The Buffalo that could not Dream - Felix von der Osten

This article contains image descriptions in the captions to help those with visual impairments.

Credit: Felix von der Osten ID: A young boy dressed in tribal attire is holding an axe. Feathers are in his head dress and colourful prints and patterns adorn their light brown outfit.

Set on the Fort Belknap Indian Reservation, home to two Native American tribes, German photography Felix von der Osten produced a body of work exploring how Native American's live and how they have been treated over the years by the American government. Through the Appropriations Act of 1851, implemented by the US Government, Native Tribes, often long enemies have been flung into the same location to co exist, breaking centuries of tradition and history.

Wanting to challenge the aesthetic of how we perceive Native Americans and "Cowboys and Indians' as children, Felix's work breaks down the stereotypes to create a beautiful, troubling and powerful body of work. By breaking down our initial perceptions and giving a glimpse of daily life and reality, The Buffalo that could not Dream is a poignant body of work on how native people are treated and live in their homelands, now controlled by foreign settlers.

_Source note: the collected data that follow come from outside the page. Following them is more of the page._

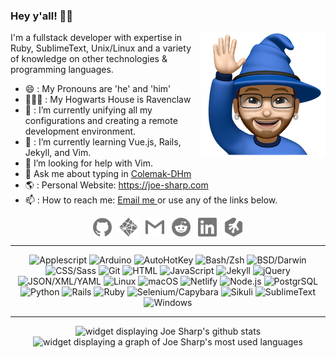 ### Hey y'all! 👋🏼<p><img align="right" src="https://github.com/joe-sharp/joe-sharp/blob/main/joe-wave.png" alt="Joe Sharp waving, wearing a wizard hat"/></p>
I'm a fullstack developer with expertise in Ruby, SublimeText, Unix/Linux and a variety of knowledge on other technologies & programming languages.
- 😄 : My Pronouns are 'he' and 'him'
- 🧙🏼‍♂️ : My Hogwarts House is Ravenclaw
- 🔭 : I’m currently unifying all my configurations and creating a remote development environment.
- 🌱 : I’m currently learning Vue.js, Rails, Jekyll, and Vim.
- 🤔 I’m looking for help with Vim.
- 💬 Ask me about typing in [Colemak-DHm](https://colemakmods.github.io/mod-dh/)
- 🌎 : Personal Website: https://joe-sharp.com
- 📫 : How to reach me: <a href="mailto:joesharp13@gmail.com?subject=Contact%20Joe%20Sharp&amp;body=Dear Joe Sharp,%0D%0A%0D%0A%0D%0A"> Email me </a> or use any of the links below.

<p align="center">
<a href="https://github.com/joe-sharp" target="blank"><img align="center" src="https://github.com/joe-sharp/joe-sharp/blob/main/github.svg" alt="github" height="30" width="30" /></a> &nbsp;
<a href="https://joe-sharp.com" target="blank"><img align="center" src="https://github.com/joe-sharp/joe-sharp/blob/main/netlify.svg" alt="netlify" height="30" width="30" /></a> &nbsp;
<a href="mailto:joesharp13@gmail.com?subject=Contact%20Joe%20Sharp&amp;body=Dear Joe Sharp,%0D%0A%0D%0A%0D%0A" target="blank"><img align="center" src="https://github.com/joe-sharp/joe-sharp/blob/main/gmail.svg" alt="gmail" height="30" width="30" /></a> &nbsp;
<a href="https://www.reddit.com/u/joe-sharp/" target="blank"><img align="center" src="https://github.com/joe-sharp/joe-sharp/blob/main/reddit.svg" alt="reddit" height="30" width="30" /></a> &nbsp;
<a href="https://www.linkedin.com/in/joesharp13/" target="blank"><img align="center" src="https://github.com/joe-sharp/joe-sharp/blob/main/linkedin.svg" alt="linkedin" height="30" width="30" /></a> &nbsp;
<a href="https://teamtreehouse.com/joesharp" target="blank"><img align="center" src="https://github.com/joe-sharp/joe-sharp/blob/main/treehouse.svg" alt="treehouse" height="30" width="30" /></a>
</p>

<hr/>

<p align="center">
  <img alt="Applescript" src="https://img.shields.io/badge/Applescript-000000?logo=apple&logoColor=white&style=flat" />
  <img alt="Arduino" src="https://img.shields.io/badge/Arduino-00979D?logo=arduino&logoColor=white&style=flat" />
  <img alt="AutoHotKey" src="https://img.shields.io/badge/🄰%20AutoHotKey-inactive?logo=autohotkey&logoColor=white&style=flat" />
  <img alt="Bash/Zsh" src="https://img.shields.io/badge/Bash&#47;ZSH-4EAA25?logo=gnu-bash&logoColor=white&style=flat" />
  <img alt="BSD/Darwin" src="https://img.shields.io/badge/BSD&#47;Darwin-AB2B28?logo=freebsd&logoColor=white&style=flat" />
  <img alt="CSS/Sass" src="https://img.shields.io/badge/CSS&#47;Sass-1572B6?logo=css3&logoColor=white&style=flat" />
  <img alt="Git" src="https://img.shields.io/badge/Git-F05032?logo=git&logoColor=white&style=flat" />
  <img alt="HTML" src="https://img.shields.io/badge/HTML-E34F26?logo=html5&logoColor=white&style=flat" />
  <img alt="JavaScript" src="https://img.shields.io/badge/JavaScript-339933?logo=javascript&logoColor=white&style=flat" />
  <img alt="Jekyll" src="https://img.shields.io/badge/Jekyll-CC0000?logo=jekyll&logoColor=white&style=flat" />
  <img alt="jQuery" src="https://img.shields.io/badge/jQuery-0769AD?logo=jquery&logoColor=white&style=flat" />
  <img alt="JSON/XML/YAML" src="https://img.shields.io/badge/JSON&#47;XML&#47;YAML-000000?logo=json&logoColor=white&style=flat" />
  <img alt="Linux" src="https://img.shields.io/badge/Linux-003764?logo=linux&logoColor=white&style=flat" />
  <img alt="macOS" src="https://img.shields.io/badge/macOS-000000?logo=apple&logoColor=white&style=flat" />
  <img alt="Netlify" src="https://img.shields.io/badge/Netlify-00C7B7?logo=netlify&logoColor=white&style=flat" />
  <img alt="Node.js" src="https://img.shields.io/badge/Node.js-339933?logo=node.js&logoColor=white&style=flat" />
  <img alt="PostgrSQL" src="https://img.shields.io/badge/PostgreSQL-336791?logo=postgresql&logoColor=white&style=flat" />
  <img alt="Python" src="https://img.shields.io/badge/Python-3776AB?logo=python&logoColor=white&style=flat" />
  <img alt="Rails" src="https://img.shields.io/badge/Rails-CC0000?logo=ruby-on-rails&logoColor=white&style=flat" />
  <img alt="Ruby" src="https://img.shields.io/badge/Ruby-CC342D?logo=ruby&logoColor=white&style=flat" />
  <img alt="Selenium/Capybara" src="https://img.shields.io/badge/Selenium&#47;Capybara-43B02A?logo=selenium&logoColor=white&style=flat" />
  <img alt="Sikuli" src="https://img.shields.io/badge/⟐%20Sikuli-inactive?logo=sikuli&logoColor=white&style=flat" />
  <img alt="SublimeText" src="https://img.shields.io/badge/SublimeText-FF9800?logo=sublime-text&logoColor=white&style=flat" />
  <img alt="Windows" src="https://img.shields.io/badge/Windows-0078D6?logo=windows&logoColor=white&style=flat" />
</p>

<hr/>
<p align="center">
<img alt="widget displaying Joe Sharp's github stats" src="https://github-readme-stats.vercel.app/api?username=joe-sharp&hide=stars&show_icons=true&include_all_commits=true&count_private=true&hide_border=true&bg_color=0000&text_color=777&icon_color=007bff&title_color=007bff&custom_title=GitHub%20Stats" >
<img alt="widget displaying a graph of Joe Sharp's most used languages" src="https://github-readme-stats.vercel.app/api/top-langs/?username=joe-sharp&layout=compact&hide_border=true&bg_color=0000&text_color=777&title_color=007bff" >
</p>


<!--
**joe-sharp/joe-sharp** is a ✨ _special_ ✨ repository because its `README.md` (this file) appears on your GitHub profile.

Here are some ideas to get you started:

- 🔭 I’m currently working on ...
- 🌱 I’m currently learning ...
- 👯 I’m looking to collaborate on ...
- 🤔 I’m looking for help with ...
- 💬 Ask me about ...
- 📫 How to reach me: ...
- 😄 Pronouns: ...
- ⚡ Fun fact: ...
-->
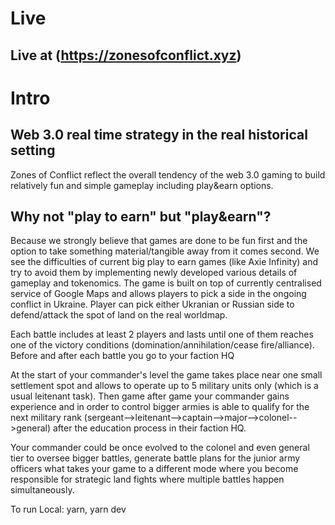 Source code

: # Live
## Live at (https://zonesofconflict.xyz)

# Intro
## Web 3.0 real time strategy in the real historical setting
Zones of Conflict reflect the overall tendency of the web 3.0 gaming to build relatively fun and simple gameplay including play&earn options.

## Why not "play to earn" but "play&earn"?
Because we strongly believe that games are done to be fun first and the option to take something material/tangible away from it comes second. We see the difficulties of current big play to earn games (like Axie Infinity) and try to avoid them by implementing newly developed various details of gameplay and tokenomics.
The game is built on top of currently centralised service of Google Maps and allows players to pick a side in the ongoing conflict in Ukraine. Player can pick either Ukranian or Russian side to defend/attack the spot of land on the real worldmap. 

Each battle includes at least 2 players and lasts until one of them reaches one of the victory conditions (domination/annihilation/cease fire/alliance). Before and after each battle you go to your faction HQ

At the start of your commander's level the game takes place near one small settlement spot and allows to operate up to 5 military units only (which is a usual leitenant task). Then game after game your commander gains experience and in order to control bigger armies is able to qualify for the next military rank (sergeant-->leitenant-->captain-->major-->colonel-->general) after the education process in their faction HQ.

Your commander could be once evolved to the colonel and even general tier to oversee bigger battles, generate battle plans for the junior army officers what takes your game to a different mode where you become responsible for strategic land fights where multiple battles happen simultaneously.





To run Local: 
yarn,
yarn dev

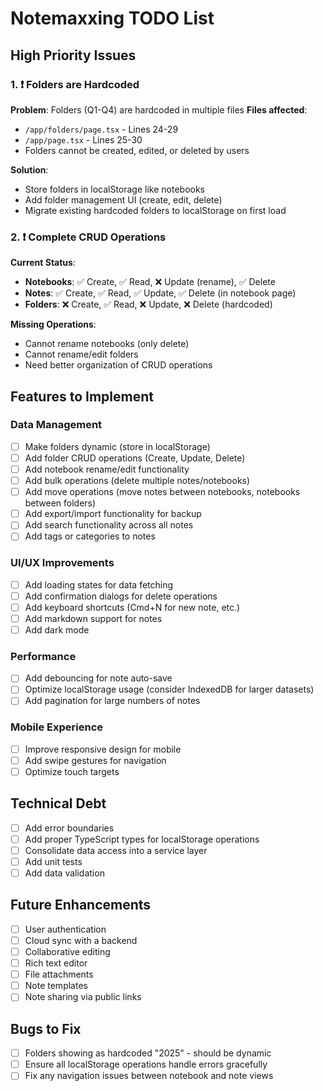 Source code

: # Notemaxxing TODO List

## High Priority Issues

### 1. ❗ Folders are Hardcoded
**Problem**: Folders (Q1-Q4) are hardcoded in multiple files
**Files affected**:
- `/app/folders/page.tsx` - Lines 24-29
- `/app/page.tsx` - Lines 25-30
- Folders cannot be created, edited, or deleted by users

**Solution**: 
- Store folders in localStorage like notebooks
- Add folder management UI (create, edit, delete)
- Migrate existing hardcoded folders to localStorage on first load

### 2. ❗ Complete CRUD Operations
**Current Status**:
- **Notebooks**: ✅ Create, ✅ Read, ❌ Update (rename), ✅ Delete
- **Notes**: ✅ Create, ✅ Read, ✅ Update, ✅ Delete (in notebook page)
- **Folders**: ❌ Create, ✅ Read, ❌ Update, ❌ Delete (hardcoded)

**Missing Operations**:
- Cannot rename notebooks (only delete)
- Cannot rename/edit folders
- Need better organization of CRUD operations

## Features to Implement

### Data Management
- [ ] Make folders dynamic (store in localStorage)
- [ ] Add folder CRUD operations (Create, Update, Delete)
- [ ] Add notebook rename/edit functionality
- [ ] Add bulk operations (delete multiple notes/notebooks)
- [ ] Add move operations (move notes between notebooks, notebooks between folders)
- [ ] Add export/import functionality for backup
- [ ] Add search functionality across all notes
- [ ] Add tags or categories to notes

### UI/UX Improvements
- [ ] Add loading states for data fetching
- [ ] Add confirmation dialogs for delete operations
- [ ] Add keyboard shortcuts (Cmd+N for new note, etc.)
- [ ] Add markdown support for notes
- [ ] Add dark mode

### Performance
- [ ] Add debouncing for note auto-save
- [ ] Optimize localStorage usage (consider IndexedDB for larger datasets)
- [ ] Add pagination for large numbers of notes

### Mobile Experience
- [ ] Improve responsive design for mobile
- [ ] Add swipe gestures for navigation
- [ ] Optimize touch targets

## Technical Debt
- [ ] Add error boundaries
- [ ] Add proper TypeScript types for localStorage operations
- [ ] Consolidate data access into a service layer
- [ ] Add unit tests
- [ ] Add data validation

## Future Enhancements
- [ ] User authentication
- [ ] Cloud sync with a backend
- [ ] Collaborative editing
- [ ] Rich text editor
- [ ] File attachments
- [ ] Note templates
- [ ] Note sharing via public links

## Bugs to Fix
- [ ] Folders showing as hardcoded "2025" - should be dynamic
- [ ] Ensure all localStorage operations handle errors gracefully
- [ ] Fix any navigation issues between notebook and note views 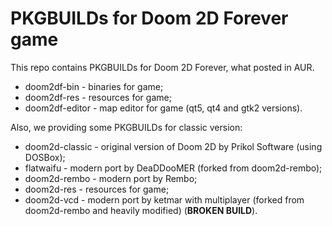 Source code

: # PKGBUILDs for Doom 2D Forever game
This repo contains PKGBUILDs for Doom 2D Forever, what posted in AUR.

* doom2df-bin - binaries for game;
* doom2df-res - resources for game;
* doom2df-editor - map editor for game (qt5, qt4 and gtk2 versions).

Also, we providing some PKGBUILDs for classic version:

* doom2d-classic - original version of Doom 2D by Prikol Software (using DOSBox);
* flatwaifu - modern port by DeaDDooMER (forked from doom2d-rembo);
* doom2d-rembo - modern port by Rembo;
* doom2d-res - resources for game;
* doom2d-vcd - modern port by ketmar with multiplayer (forked from doom2d-rembo and heavily modified) (**BROKEN BUILD**).


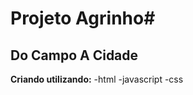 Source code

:  # Projeto Agrinho#

 ## Do Campo A Cidade  ##
 
 **Criando utilizando:**
      -html
      -javascript
      -css


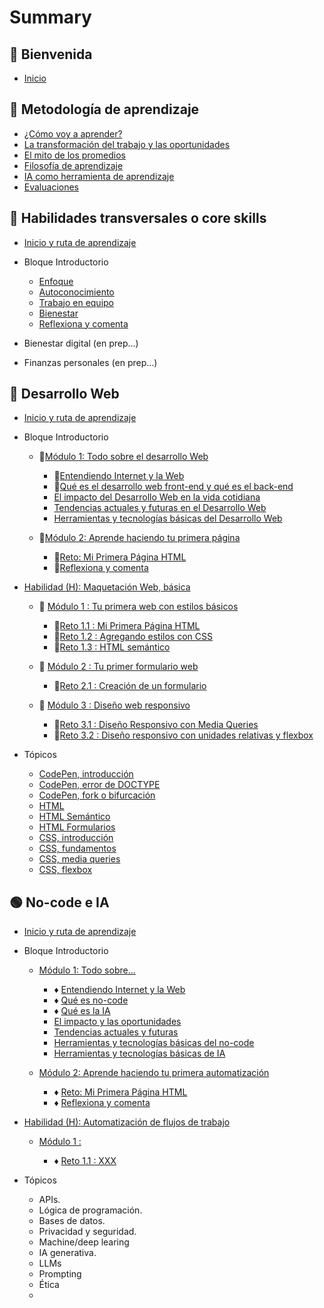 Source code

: # Summary

## 💜 Bienvenida

* [Inicio](README.md)

## 📑 Metodología de aprendizaje

* [¿Cómo voy a aprender?](curriculum_model/lea_model_01_overview.md)
* [La transformación del trabajo y las oportunidades](curriculum_model/lea_model_02_work.md)
* [El mito de los promedios](curriculum_model/lea_model_03_average.md)
* [Filosofía de aprendizaje](curriculum_model/lea_model_04_philosophy.md)
* [IA como herramienta de aprendizaje](curriculum_model/lea_model_05_ai.md)
* [Evaluaciones](curriculum_model/lea_model_06_assessment.md)

## 🌈 Habilidades transversales o core skills

* [Inicio y ruta de aprendizaje](curriculum_lif/lea_lif_overview.md)

* Bloque Introductorio
  
  * [Enfoque](curriculum_lif/lea_lif_enfoque.md)
  * [Autoconocimiento](curriculum_lif/self_awareness/lea_lif_selfawareness.md)
  * [Trabajo en equipo](curriculum_lif/teamwork/lea_lif_teamwork.md)    
  * [Bienestar](curriculum_lif/wellbeign/lea_lif_wellbeign_intro.md)
  * [Reflexiona y comenta](curriculum_lif/lea_lif_overview_closing.md)

* Bienestar digital (en prep...)

* Finanzas personales (en prep...)

## 🔵 Desarrollo Web

* [Inicio y ruta de aprendizaje](curriculum_dev/lea_dev_overview.md)

* Bloque Introductorio
  
  * 🔷[Módulo 1: Todo sobre el desarrollo Web](curriculum_dev/activities/00_01_00_all_about.md)
    
    * 🔹[Entendiendo Internet y la Web](curriculum_dev/activities/00_01_01_internet_web.md)
    * 🔹[Qué es el desarrollo web front-end y qué es el back-end](curriculum_dev/activities/00_01_02_web_dev.md)
    * [El impacto del Desarrollo Web en la vida cotidiana](curriculum_dev/activities/00_01_03_dev_life.md)
    * [Tendencias actuales y futuras en el Desarrollo Web](curriculum_dev/activities/00_01_04_dev_trends.md)
    * [Herramientas y tecnologías básicas del Desarrollo Web](curriculum_dev/activities/00_01_05_dev_tools.md)
  
  * 🔷[Módulo 2: Aprende haciendo tu primera página](curriculum_dev/activities/00_02_00_practice.md)
    
    * 🔹[Reto: Mi Primera Página HTML](curriculum_dev/activities/00_02_01_myfirst.md)
    * 🔹[Reflexiona y comenta](curriculum_dev/activities/00_02_02_close.md)

* [Habilidad (H): Maquetación Web, básica](curriculum_dev/activities/01_00_00_overview.md)
  
  * 🔷 [Módulo 1 : Tu primera web con estilos básicos](curriculum_dev/activities/01_01_00_modulo_myFirstWeb.md)
    
    * 🔹[Reto 1.1 : Mi Primera Página HTML](curriculum_dev/activities/01_01_01_project_myFirstWeb.md)
    * 🔹[Reto 1.2 : Agregando estilos con CSS](curriculum_dev/activities/01_01_02_project_add_CSS.md)
    * 🔹[Reto 1.3 : HTML semántico](curriculum_dev/activities/01_01_03_project_semantic_HTML.md)
  
  * 🔷 [Módulo 2 : Tu primer formulario web](curriculum_dev/activities/01_02_00_modulo_form.md)
    
    * 🔹[Reto 2.1 : Creación de un formulario](curriculum_dev/activities/01_02_01_project_formulario.md)
  
  * 🔷 [Módulo 3 : Diseño web responsivo](curriculum_dev/activities/01_03_00_modulo_responsive.md)
    
    * 🔹[Reto 3.1 : Diseño Responsivo con Media Queries](curriculum_dev/activities/01_03_01_project_responsive_mediaqueries.md)
    * 🔹[Reto 3.2 : Diseño responsivo con unidades relativas y flexbox](curriculum_dev/activities/01_03_02_project_responsive_flexbox.md)

* Tópicos
  
  * [CodePen, introducción](curriculum_dev/topics/editors_codepen.md)
  * [CodePen, error de DOCTYPE](curriculum_dev/topics/editors_codepen_doctype.md)
  * [CodePen, fork o bifurcación](curriculum_dev/topics/editors_codepen_fork.md)
  * [HTML](curriculum_dev/topics/html.md)
  * [HTML Semántico](curriculum_dev/topics/html_semantic.md)
  * [HTML Formularios](curriculum_dev/topics/html_forms.md)
  * [CSS, introducción](curriculum_dev/topics/css_intro.md)
  * [CSS, fundamentos](curriculum_dev/topics/css_fundamentos.md)
  * [CSS, media queries](curriculum_dev/topics/css_media_queries.md)
  * [CSS, flexbox](curriculum_dev/topics/css_flexbox.md)
  

## 🟢 No-code e IA

* [Inicio y ruta de aprendizaje](curriculum_noc/lea_noc_overview.md)

* Bloque Introductorio
  
  * [Módulo 1: Todo sobre...](curriculum_noc/activities/00_01_00_noc_all_about.md)
    
    * ♦️ [Entendiendo Internet y la Web](curriculum_noc/activities/00_01_01_internet_web.md)
    * ♦️ [Qué es no-code]()
    * ♦️ [Qué es la IA]()
    * [El impacto y las oportunidades]()
    * [Tendencias actuales y futuras]()
    * [Herramientas y tecnologías básicas del no-code](curriculum_noc/activities/00_01_05_dev_tools.md)
    * [Herramientas y tecnologías básicas de IA](curriculum_noc/activities/00_01_05_dev_tools.md)
  
  * [Módulo 2: Aprende haciendo tu primera automatización](curriculum_noc/activities/00_02_00_practice.md)
    
    * ♦️ [Reto: Mi Primera Página HTML](curriculum_noc/activities/00_02_01_myfirst.md)
    * ♦️ [Reflexiona y comenta](curriculum_noc/activities/00_02_02_close.md)

* [Habilidad (H): Automatización de flujos de trabajo](curriculum_noc/activities/01_00_00_overview.md)
  
  * [Módulo 1 :](curriculum_noc/activities/01_01_00_modulo_myFirstWeb.md)
    
    * ♦️ [Reto 1.1 : XXX](curriculum_noc/activities/01_01_01_project_myFirstWeb.md)

* Tópicos
  
  * APIs.
  * Lógica de programación.
  * Bases de datos.
  * Privacidad y seguridad.
  * Machine/deep learing
  * IA generativa.
  * LLMs
  * Prompting
  * Ética
  * 
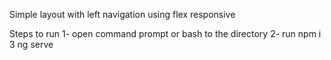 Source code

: Simple layout with left navigation using flex responsive

Steps to run
1- open command prompt or bash to the directory
2- run npm i
3 ng serve
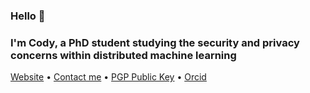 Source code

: ### Hello 👋
### I'm Cody, a PhD student studying the security and privacy concerns within distributed machine learning
<a href="codymlewis.com">Website</a> &bull;
<a href="mailto:hello@codymlewis.com">Contact me</a> &bull;
<a href="cody.gpg">PGP Public Key</a> &bull;
<a href="https://orcid.org/0000-0002-7796-3230">Orcid</a>

<!--
**codymlewis/codymlewis** is a ✨ _special_ ✨ repository because its `README.md` (this file) appears on your GitHub profile.

Here are some ideas to get you started:

- 🔭 I’m currently working on ...
- 🌱 I’m currently learning ...
- 👯 I’m looking to collaborate on ...
- 🤔 I’m looking for help with ...
- 💬 Ask me about ...
- 📫 How to reach me: ...
- 😄 Pronouns: ...
- ⚡ Fun fact: ...
-->
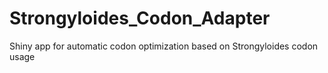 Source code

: # Strongyloides_Codon_Adapter
Shiny app for automatic codon optimization based on Strongyloides codon usage
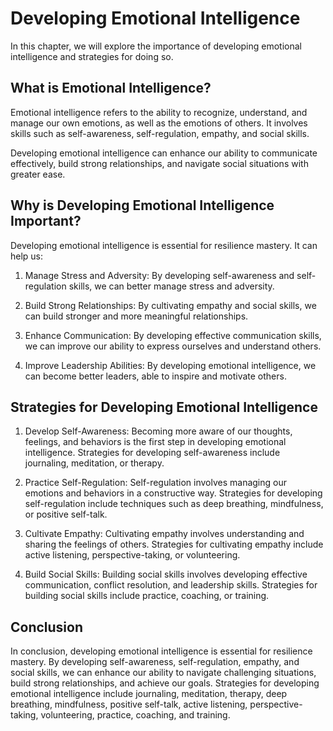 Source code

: Developing Emotional Intelligence
===============================================================================

In this chapter, we will explore the importance of developing emotional intelligence and strategies for doing so.

What is Emotional Intelligence?
-------------------------------

Emotional intelligence refers to the ability to recognize, understand, and manage our own emotions, as well as the emotions of others. It involves skills such as self-awareness, self-regulation, empathy, and social skills.

Developing emotional intelligence can enhance our ability to communicate effectively, build strong relationships, and navigate social situations with greater ease.

Why is Developing Emotional Intelligence Important?
---------------------------------------------------

Developing emotional intelligence is essential for resilience mastery. It can help us:

1. Manage Stress and Adversity: By developing self-awareness and self-regulation skills, we can better manage stress and adversity.

2. Build Strong Relationships: By cultivating empathy and social skills, we can build stronger and more meaningful relationships.

3. Enhance Communication: By developing effective communication skills, we can improve our ability to express ourselves and understand others.

4. Improve Leadership Abilities: By developing emotional intelligence, we can become better leaders, able to inspire and motivate others.

Strategies for Developing Emotional Intelligence
------------------------------------------------

1. Develop Self-Awareness: Becoming more aware of our thoughts, feelings, and behaviors is the first step in developing emotional intelligence. Strategies for developing self-awareness include journaling, meditation, or therapy.

2. Practice Self-Regulation: Self-regulation involves managing our emotions and behaviors in a constructive way. Strategies for developing self-regulation include techniques such as deep breathing, mindfulness, or positive self-talk.

3. Cultivate Empathy: Cultivating empathy involves understanding and sharing the feelings of others. Strategies for cultivating empathy include active listening, perspective-taking, or volunteering.

4. Build Social Skills: Building social skills involves developing effective communication, conflict resolution, and leadership skills. Strategies for building social skills include practice, coaching, or training.

Conclusion
----------

In conclusion, developing emotional intelligence is essential for resilience mastery. By developing self-awareness, self-regulation, empathy, and social skills, we can enhance our ability to navigate challenging situations, build strong relationships, and achieve our goals. Strategies for developing emotional intelligence include journaling, meditation, therapy, deep breathing, mindfulness, positive self-talk, active listening, perspective-taking, volunteering, practice, coaching, and training.
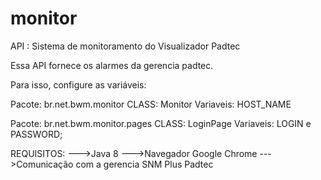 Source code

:# monitor
API : Sistema de monitoramento do Visualizador Padtec

Essa API fornece os alarmes da gerencia padtec.

Para isso, configure as variáveis:

Pacote: br.net.bwm.monitor
CLASS: Monitor
Variaveis: HOST_NAME

Pacote: br.net.bwm.monitor.pages
CLASS: LoginPage
Variaveis: LOGIN e PASSWORD;

REQUISITOS:
--->Java 8
--->Navegador Google Chrome
--->Comunicação com a gerencia SNM Plus Padtec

Credit: Felix von der Osten ID: Inside someone's house, a chest of draws with piles of clothes on top. Along the walls family photographs and trinkets of personal and cultural importance hang off the edge of the frames.
Credit: Felix von der Osten ID: A native american woman stands with her hair platted on both sides. She is wearing a brown jacket with a warm fleece lining. Her hands are held together and behind her are rolling hills.
Credit: Felix von der Osten ID: A father is sitting in the drivers seat of a car with a baby wrapped in blankets sits on his lap. A skull gear stick and other cars can be seen outside the drivers window.
Credit: Felix von der Osten ID: Three children sit on a upturned sofa. On the left a boy is holding up a blue book with a white circle object rests on his side. The boys to his left stare down the camera at us.